Destroy All Monsters: Narratives Of Normal At Rendezvous With Madness 2014

Contributor; Toronto, Canada
Destroy All Monsters: Narratives Of Normal At Rendezvous With Madness 2014

The Rendezvous With Madness Film Festival is taking place in Toronto this week (November 10-15). Its purpose only seems to be becoming more vital. I don't think we've arrived at the watershed moment on the public conversation around mental illness, addiction, and treatment issues yet, but it feels like it's getting closer. Much of 2014 has edged us closer still.

The festival, by mission, aims to investigate the mythologies surrounding mental illness. That mythology - and its evil twin, the narrative of "normal" - forms the spine of much of the fest's ongoing dialogue. Of course, film festivals with "missions" can be tricky: the work can be at odds with the declared purposefulness of the work, if care is not taken in the breadth and balance of the selections.

Rendezvous, thankfully, feels like it's advancing the conversation in thoughtful ways, and tracking the interplay between the perception of an issue and the manner in which those affected perceive themselves.

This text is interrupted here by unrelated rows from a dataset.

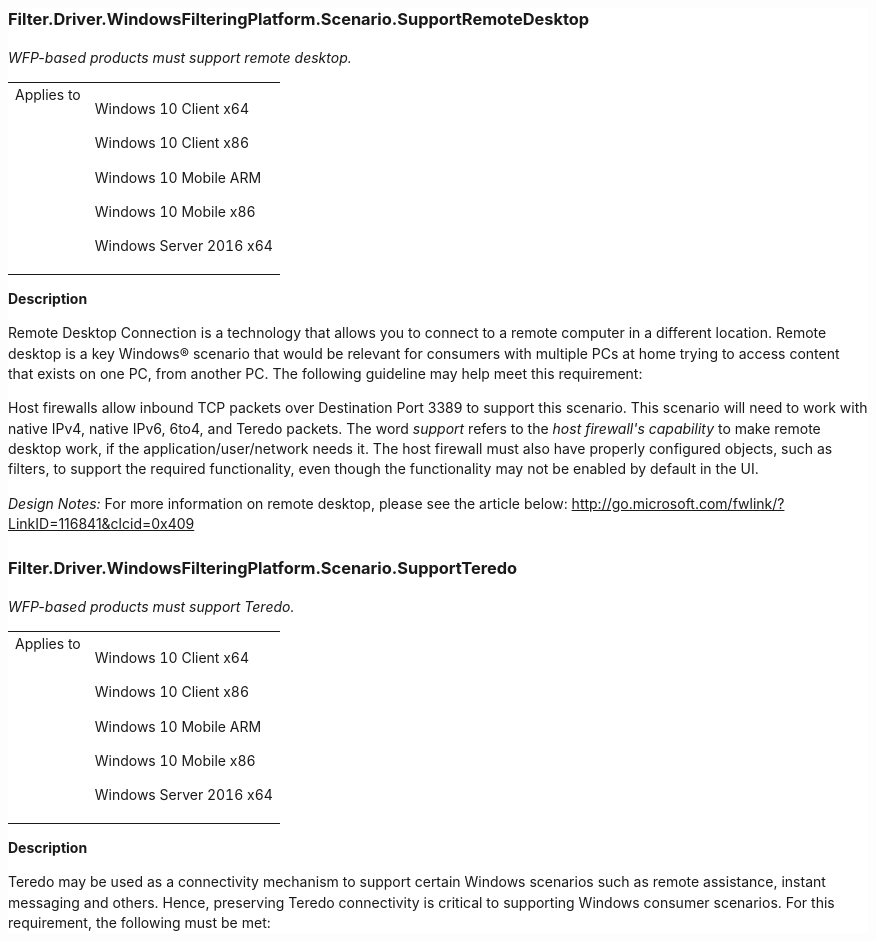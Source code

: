 
### Filter.Driver.WindowsFilteringPlatform.Scenario.SupportRemoteDesktop

*WFP-based products must support remote desktop.*

<table>
<tr>
<td>Applies to</td>
<td>
<p>Windows 10 Client x64</p>
<p>Windows 10 Client x86</p>
<p>Windows 10 Mobile ARM</p>
<p>Windows 10 Mobile x86</p>
<p>Windows Server 2016 x64</p>
</td></tr></table>


**Description**

Remote Desktop Connection is a technology that allows you to connect to a remote computer in a different location. Remote desktop is a key Windows® scenario that would be relevant for consumers with multiple PCs at home trying to access content that exists on one PC, from another PC.
The following guideline may help meet this requirement:

Host firewalls allow inbound TCP packets over Destination Port 3389 to support this scenario. This scenario will need to work with native IPv4, native IPv6, 6to4, and Teredo packets.
The word *support* refers to the *host firewall's capability* to make remote desktop work, if the application/user/network needs it. The host firewall must also have properly configured objects, such as filters, to support the required functionality, even though the functionality may not be enabled by default in the UI.

*Design Notes:*
For more information on remote desktop, please see the article below:
<http://go.microsoft.com/fwlink/?LinkID=116841&clcid=0x409>

### Filter.Driver.WindowsFilteringPlatform.Scenario.SupportTeredo

*WFP-based products must support Teredo.*

<table>
<tr>
<td>Applies to</td>
<td>
<p>Windows 10 Client x64</p>
<p>Windows 10 Client x86</p>
<p>Windows 10 Mobile ARM</p>
<p>Windows 10 Mobile x86</p>
<p>Windows Server 2016 x64</p>
</td></tr></table>


**Description**

Teredo may be used as a connectivity mechanism to support certain Windows scenarios such as remote assistance, instant messaging and others. Hence, preserving Teredo connectivity is critical to supporting Windows consumer scenarios.
For this requirement, the following must be met:
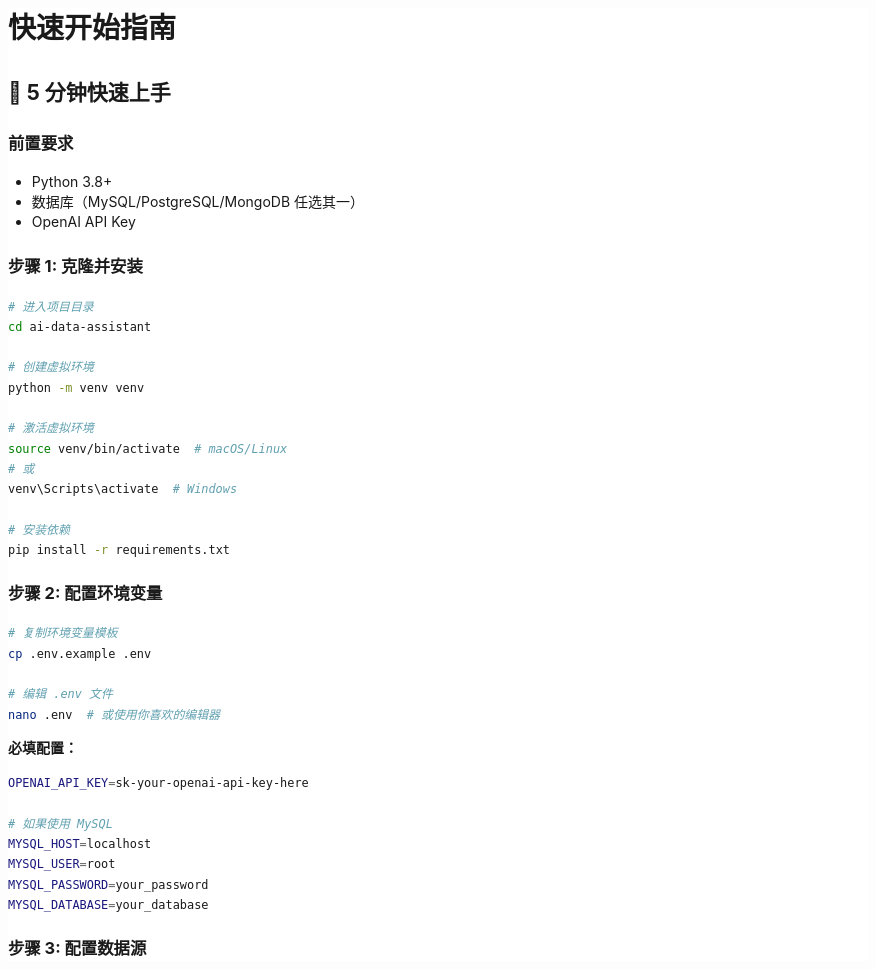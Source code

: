 # 快速开始指南

## 🎯 5 分钟快速上手

### 前置要求

- Python 3.8+
- 数据库（MySQL/PostgreSQL/MongoDB 任选其一）
- OpenAI API Key

### 步骤 1: 克隆并安装

```bash
# 进入项目目录
cd ai-data-assistant

# 创建虚拟环境
python -m venv venv

# 激活虚拟环境
source venv/bin/activate  # macOS/Linux
# 或
venv\Scripts\activate  # Windows

# 安装依赖
pip install -r requirements.txt
```

### 步骤 2: 配置环境变量

```bash
# 复制环境变量模板
cp .env.example .env

# 编辑 .env 文件
nano .env  # 或使用你喜欢的编辑器
```

**必填配置：**
```bash
OPENAI_API_KEY=sk-your-openai-api-key-here

# 如果使用 MySQL
MYSQL_HOST=localhost
MYSQL_USER=root
MYSQL_PASSWORD=your_password
MYSQL_DATABASE=your_database
```

### 步骤 3: 配置数据源
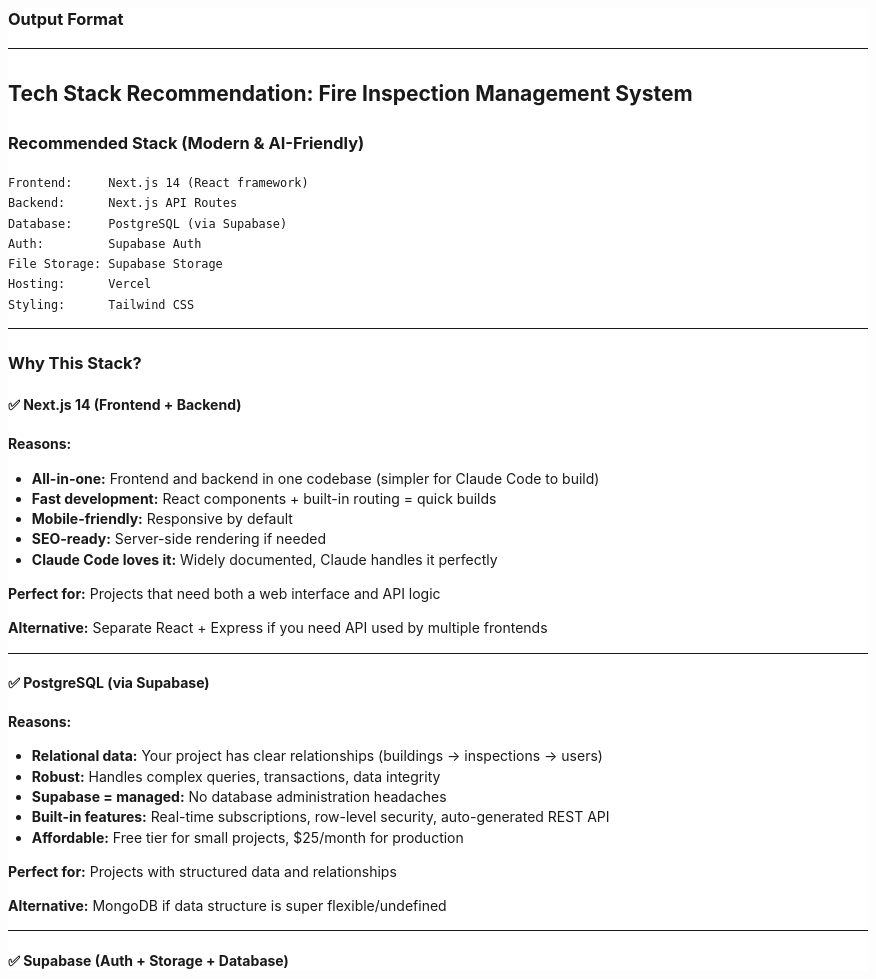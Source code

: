 ### Output Format

---

## Tech Stack Recommendation: Fire Inspection Management System

### Recommended Stack (Modern & AI-Friendly)

```
Frontend:     Next.js 14 (React framework)
Backend:      Next.js API Routes
Database:     PostgreSQL (via Supabase)
Auth:         Supabase Auth
File Storage: Supabase Storage
Hosting:      Vercel
Styling:      Tailwind CSS
```

---

### Why This Stack?

#### ✅ Next.js 14 (Frontend + Backend)

**Reasons:**
- **All-in-one:** Frontend and backend in one codebase (simpler for Claude Code to build)
- **Fast development:** React components + built-in routing = quick builds
- **Mobile-friendly:** Responsive by default
- **SEO-ready:** Server-side rendering if needed
- **Claude Code loves it:** Widely documented, Claude handles it perfectly

**Perfect for:** Projects that need both a web interface and API logic

**Alternative:** Separate React + Express if you need API used by multiple frontends

---

#### ✅ PostgreSQL (via Supabase)

**Reasons:**
- **Relational data:** Your project has clear relationships (buildings → inspections → users)
- **Robust:** Handles complex queries, transactions, data integrity
- **Supabase = managed:** No database administration headaches
- **Built-in features:** Real-time subscriptions, row-level security, auto-generated REST API
- **Affordable:** Free tier for small projects, $25/month for production

**Perfect for:** Projects with structured data and relationships

**Alternative:** MongoDB if data structure is super flexible/undefined

---

#### ✅ Supabase (Auth + Storage + Database)
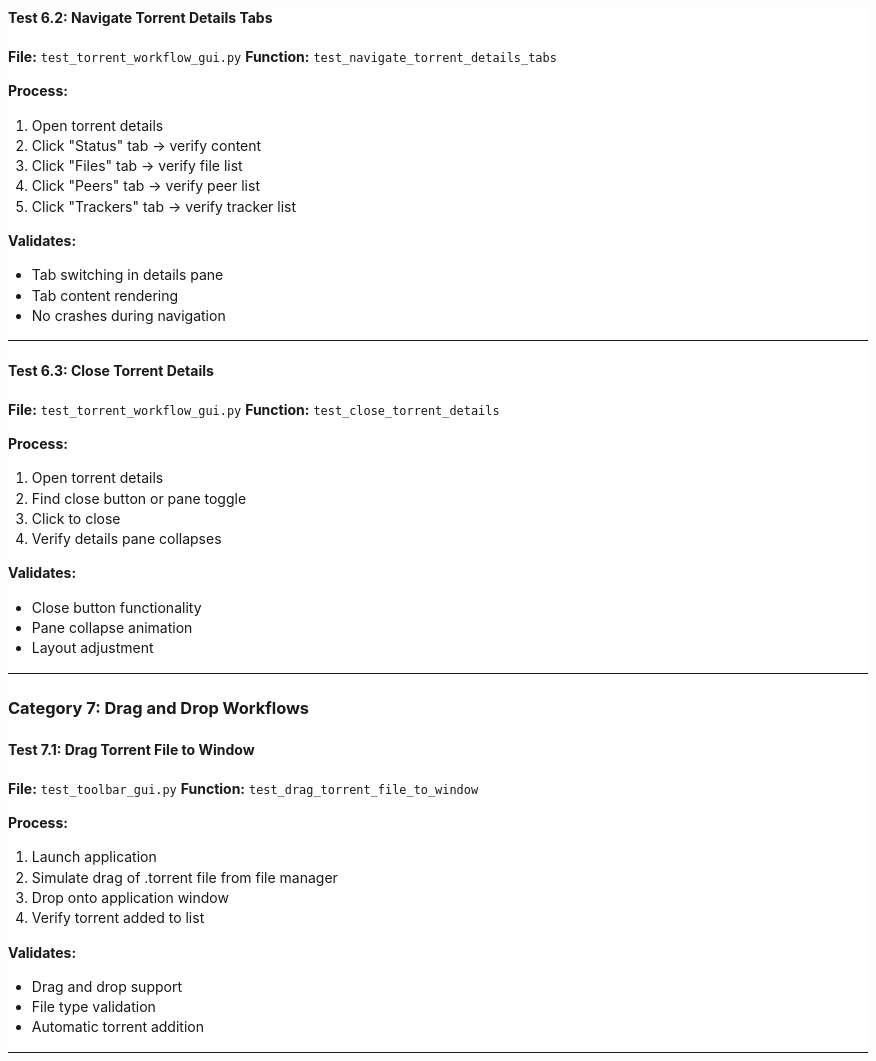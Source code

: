 
#### Test 6.2: Navigate Torrent Details Tabs
**File:** `test_torrent_workflow_gui.py`
**Function:** `test_navigate_torrent_details_tabs`

**Process:**
1. Open torrent details
2. Click "Status" tab → verify content
3. Click "Files" tab → verify file list
4. Click "Peers" tab → verify peer list
5. Click "Trackers" tab → verify tracker list

**Validates:**
- Tab switching in details pane
- Tab content rendering
- No crashes during navigation

---

#### Test 6.3: Close Torrent Details
**File:** `test_torrent_workflow_gui.py`
**Function:** `test_close_torrent_details`

**Process:**
1. Open torrent details
2. Find close button or pane toggle
3. Click to close
4. Verify details pane collapses

**Validates:**
- Close button functionality
- Pane collapse animation
- Layout adjustment

---

### Category 7: Drag and Drop Workflows

#### Test 7.1: Drag Torrent File to Window
**File:** `test_toolbar_gui.py`
**Function:** `test_drag_torrent_file_to_window`

**Process:**
1. Launch application
2. Simulate drag of .torrent file from file manager
3. Drop onto application window
4. Verify torrent added to list

**Validates:**
- Drag and drop support
- File type validation
- Automatic torrent addition

---
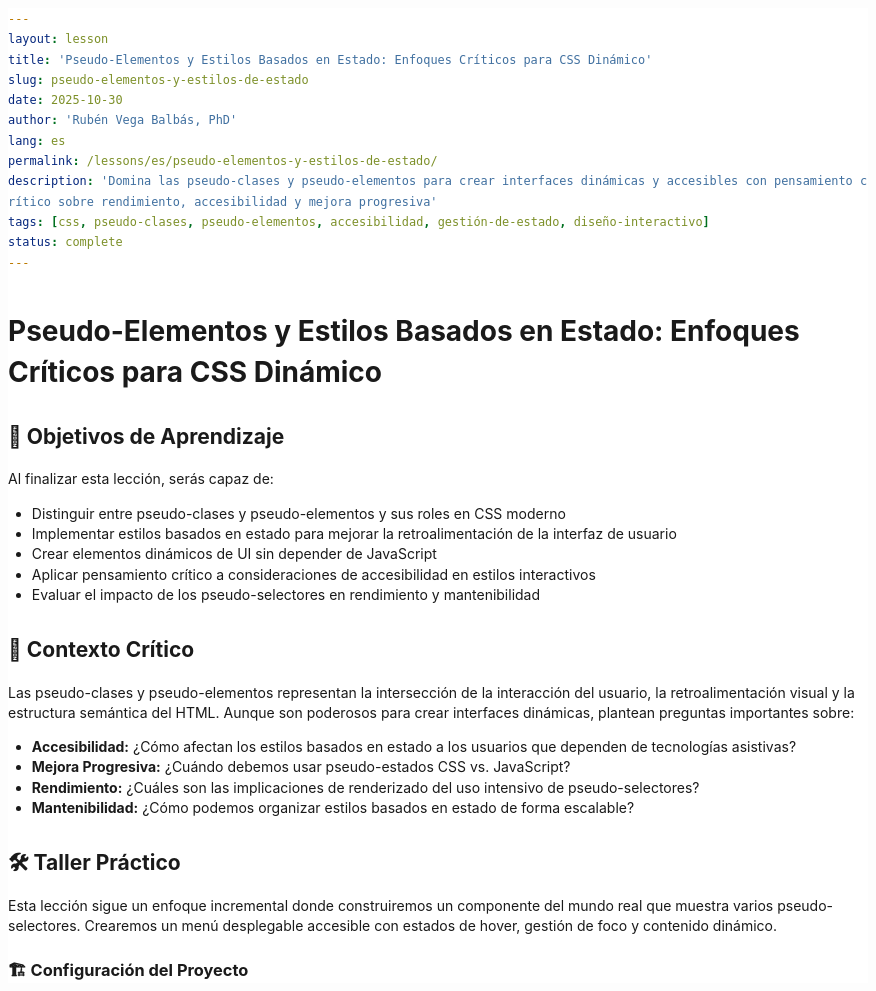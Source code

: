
 ```yaml
---
layout: lesson
title: 'Pseudo-Elementos y Estilos Basados en Estado: Enfoques Críticos para CSS Dinámico'
slug: pseudo-elementos-y-estilos-de-estado
date: 2025-10-30
author: 'Rubén Vega Balbás, PhD'
lang: es
permalink: /lessons/es/pseudo-elementos-y-estilos-de-estado/
description: 'Domina las pseudo-clases y pseudo-elementos para crear interfaces dinámicas y accesibles con pensamiento crítico sobre rendimiento, accesibilidad y mejora progresiva'
tags: [css, pseudo-clases, pseudo-elementos, accesibilidad, gestión-de-estado, diseño-interactivo]
status: complete
---
```


# Pseudo-Elementos y Estilos Basados en Estado: Enfoques Críticos para CSS Dinámico

## 🎯 Objetivos de Aprendizaje

Al finalizar esta lección, serás capaz de:

- Distinguir entre pseudo-clases y pseudo-elementos y sus roles en CSS moderno
- Implementar estilos basados en estado para mejorar la retroalimentación de la interfaz de usuario
- Crear elementos dinámicos de UI sin depender de JavaScript
- Aplicar pensamiento crítico a consideraciones de accesibilidad en estilos interactivos
- Evaluar el impacto de los pseudo-selectores en rendimiento y mantenibilidad

## 🤔 Contexto Crítico

Las pseudo-clases y pseudo-elementos representan la intersección de la interacción del usuario, la retroalimentación visual y la estructura semántica del HTML. Aunque son poderosos para crear interfaces dinámicas, plantean preguntas importantes sobre:

- **Accesibilidad:** ¿Cómo afectan los estilos basados en estado a los usuarios que dependen de tecnologías asistivas?
- **Mejora Progresiva:** ¿Cuándo debemos usar pseudo-estados CSS vs. JavaScript?
- **Rendimiento:** ¿Cuáles son las implicaciones de renderizado del uso intensivo de pseudo-selectores?
- **Mantenibilidad:** ¿Cómo podemos organizar estilos basados en estado de forma escalable?

## 🛠️ Taller Práctico

Esta lección sigue un enfoque incremental donde construiremos un componente del mundo real que muestra varios pseudo-selectores. Crearemos un menú desplegable accesible con estados de hover, gestión de foco y contenido dinámico.

### 🏗️ Configuración del Proyecto
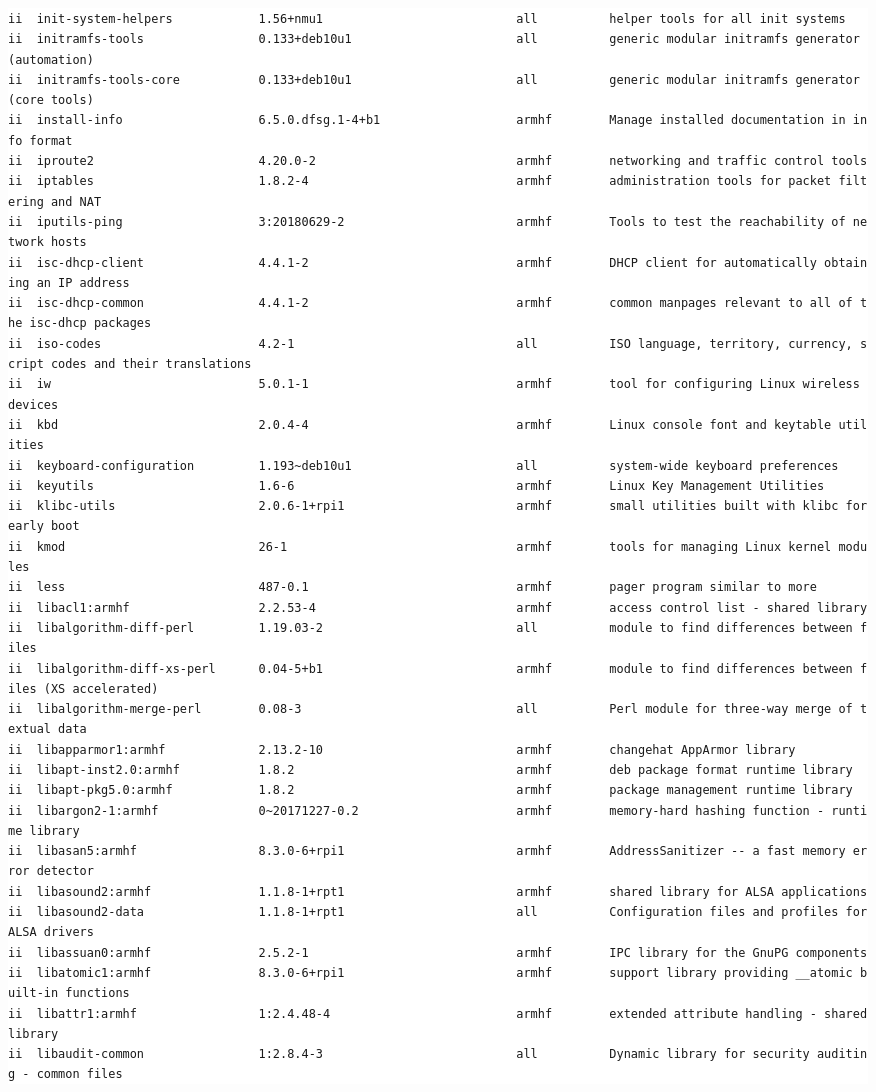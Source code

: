     ii  init-system-helpers            1.56+nmu1                           all          helper tools for all init systems
    ii  initramfs-tools                0.133+deb10u1                       all          generic modular initramfs generator (automation)
    ii  initramfs-tools-core           0.133+deb10u1                       all          generic modular initramfs generator (core tools)
    ii  install-info                   6.5.0.dfsg.1-4+b1                   armhf        Manage installed documentation in info format
    ii  iproute2                       4.20.0-2                            armhf        networking and traffic control tools
    ii  iptables                       1.8.2-4                             armhf        administration tools for packet filtering and NAT
    ii  iputils-ping                   3:20180629-2                        armhf        Tools to test the reachability of network hosts
    ii  isc-dhcp-client                4.4.1-2                             armhf        DHCP client for automatically obtaining an IP address
    ii  isc-dhcp-common                4.4.1-2                             armhf        common manpages relevant to all of the isc-dhcp packages
    ii  iso-codes                      4.2-1                               all          ISO language, territory, currency, script codes and their translations
    ii  iw                             5.0.1-1                             armhf        tool for configuring Linux wireless devices
    ii  kbd                            2.0.4-4                             armhf        Linux console font and keytable utilities
    ii  keyboard-configuration         1.193~deb10u1                       all          system-wide keyboard preferences
    ii  keyutils                       1.6-6                               armhf        Linux Key Management Utilities
    ii  klibc-utils                    2.0.6-1+rpi1                        armhf        small utilities built with klibc for early boot
    ii  kmod                           26-1                                armhf        tools for managing Linux kernel modules
    ii  less                           487-0.1                             armhf        pager program similar to more
    ii  libacl1:armhf                  2.2.53-4                            armhf        access control list - shared library
    ii  libalgorithm-diff-perl         1.19.03-2                           all          module to find differences between files
    ii  libalgorithm-diff-xs-perl      0.04-5+b1                           armhf        module to find differences between files (XS accelerated)
    ii  libalgorithm-merge-perl        0.08-3                              all          Perl module for three-way merge of textual data
    ii  libapparmor1:armhf             2.13.2-10                           armhf        changehat AppArmor library
    ii  libapt-inst2.0:armhf           1.8.2                               armhf        deb package format runtime library
    ii  libapt-pkg5.0:armhf            1.8.2                               armhf        package management runtime library
    ii  libargon2-1:armhf              0~20171227-0.2                      armhf        memory-hard hashing function - runtime library
    ii  libasan5:armhf                 8.3.0-6+rpi1                        armhf        AddressSanitizer -- a fast memory error detector
    ii  libasound2:armhf               1.1.8-1+rpt1                        armhf        shared library for ALSA applications
    ii  libasound2-data                1.1.8-1+rpt1                        all          Configuration files and profiles for ALSA drivers
    ii  libassuan0:armhf               2.5.2-1                             armhf        IPC library for the GnuPG components
    ii  libatomic1:armhf               8.3.0-6+rpi1                        armhf        support library providing __atomic built-in functions
    ii  libattr1:armhf                 1:2.4.48-4                          armhf        extended attribute handling - shared library
    ii  libaudit-common                1:2.8.4-3                           all          Dynamic library for security auditing - common files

I watched a handful of the festival's films earlier this week, each from women directors and each featuring female leads (which, unfortunately, still qualifies as a standout track record even in film festival programming, let alone mainstream films). Signe Baumane's opening night film Rocks In My Pockets is a single-voice animated narrative about mental illness and family history; Delphine Noƫls' Post Partum is an unsettling family drama about post partum depression; and Anja Marquardt's She's Lost Control looks at the life of a sex surrogate as she navigates her relationships with a trio of clients.

There's a throughline in each about narrative and counter-narrative, stories straightened and rewired to better fit within established social norms, whether they be about wellness, motherhood, or treatment.

Rocks In My Pockets accesses this idea the most directly. It's a film of literal narration throughout, as Baumane - writing, directing, and performing (in multiple exaggerated "voices" when speaking for other people in her own story) - makes an extensive verbal account of her relationship with her own mental illness.

This absorbing and oftentimes absurdly delightful self-told tale rapidly becomes a kind of oral-history archaeological expedition through the half-truths and retcons that her very large Latvian family has created in order to normalize and conceal the recurring string of suicides that has moved through the generations. The onscreen animation which accompanies the spoken word can be crude, but is more than made up for by the giddy linguistic daring (and sheer performance bravado) of Baumane's voiceover.

Moreover, the film is a fascinating exercise of mapping the sources of self-destructive thought, even if they predate one's own life. It suggests the continuity of mythology around mental illness on a personal scale, and thereby becomes a keen study of how the same forces are at work on a macro scale, community-wide.

And so, we begin to see the sheer complexity of the idea of illness, as it is both experienced by, and then immediately propagandized against, by the entire cast of Baumane's characters. What is a family, if not a series of recurring patterns and possibilities? What are Baumane's suicidal thoughts, if not the same?

The family connection is taken in a wholly different, disturbing direction in Post Partum, which watches a new mother, Luce, succumb to ever-deepening post partum depression. As such, Post Partum nearly acts as a horror movie about the relationship between expectations of motherhood and the unreliability of Luce's mind.

There is clearly an external narrative at work about what motherhood should be like. When we meet Luce, she is so giddy with excitement about the imminent arrival of her daughter that she nearly grins her face off the screen. When depression immediately forces a wedge between those expectations and Luce's actual experience after the child is born, we watch the character struggle to build a working bridge between the two.

"Trust yourself," a pediatrician tells her after a panicky, midnight flight to the ER; the horrible reality of the film that unfolds is that Luce can't, and ultimately shouldn't.

Simple camera tricks underline and enhance the mood. Reversed footage is used frequently. The effect can be applied subtly (an unmarked closeup of Luce crying, where we might notice after a moment that the tears are moving backwards), or not (a reverse-action live birth, the screaming baby slowly disappearing back inside her mother's body, is one of the most startling shots I'll see all year).

Where Post Partum tilts elliptical, She's Lost Control plays absolutely straight, photographing in quiet, uncomplicated setups its sex-surrogate principal character, Rhona, as she works with three clients.

Here, the narrative and counter-narrative seem to be contained in Rhona herself: she counsels her patients on intimacy issues while we watch the necessary dispassion of her personal life begin to show (in some cases quite literal) cracks and signs of stress. As Rhona's own intimacy issues inevitably invade her tightly-compartmentalized professional space (this is a movie, after all), the negotiation that ensues mirrors the one we're all undertaking: between who we think we ought to be, and who we can't help but be.